(Records excerpted from a collection)
+ + +
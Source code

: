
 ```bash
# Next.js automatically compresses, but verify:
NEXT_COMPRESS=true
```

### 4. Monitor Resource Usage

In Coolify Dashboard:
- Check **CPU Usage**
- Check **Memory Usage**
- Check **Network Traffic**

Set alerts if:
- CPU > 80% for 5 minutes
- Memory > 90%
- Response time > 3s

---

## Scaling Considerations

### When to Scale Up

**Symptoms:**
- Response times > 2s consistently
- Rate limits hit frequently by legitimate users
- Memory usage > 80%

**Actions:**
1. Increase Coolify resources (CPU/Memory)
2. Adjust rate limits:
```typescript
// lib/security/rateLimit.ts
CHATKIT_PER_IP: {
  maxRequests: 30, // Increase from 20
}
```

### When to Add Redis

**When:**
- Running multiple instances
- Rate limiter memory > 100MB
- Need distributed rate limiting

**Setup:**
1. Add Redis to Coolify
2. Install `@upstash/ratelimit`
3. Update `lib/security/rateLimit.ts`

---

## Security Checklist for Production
+ + +
_Description of the task_
Say every entry again, exactly as it reads.

_Answer space_
Source code

:
 ```bash
# Next.js automatically compresses, but verify:
NEXT_COMPRESS=true
```

### 4. Monitor Resource Usage

In Coolify Dashboard:
- Check **CPU Usage**
- Check **Memory Usage**
- Check **Network Traffic**

Set alerts if:
- CPU > 80% for 5 minutes
- Memory > 90%
- Response time > 3s

---

## Scaling Considerations

### When to Scale Up

**Symptoms:**
- Response times > 2s consistently
- Rate limits hit frequently by legitimate users
- Memory usage > 80%

**Actions:**
1. Increase Coolify resources (CPU/Memory)
2. Adjust rate limits:
```typescript
// lib/security/rateLimit.ts
CHATKIT_PER_IP: {
  maxRequests: 30, // Increase from 20
}
```

### When to Add Redis

**When:**
- Running multiple instances
- Rate limiter memory > 100MB
- Need distributed rate limiting

**Setup:**
1. Add Redis to Coolify
2. Install `@upstash/ratelimit`
3. Update `lib/security/rateLimit.ts`

---

## Security Checklist for Production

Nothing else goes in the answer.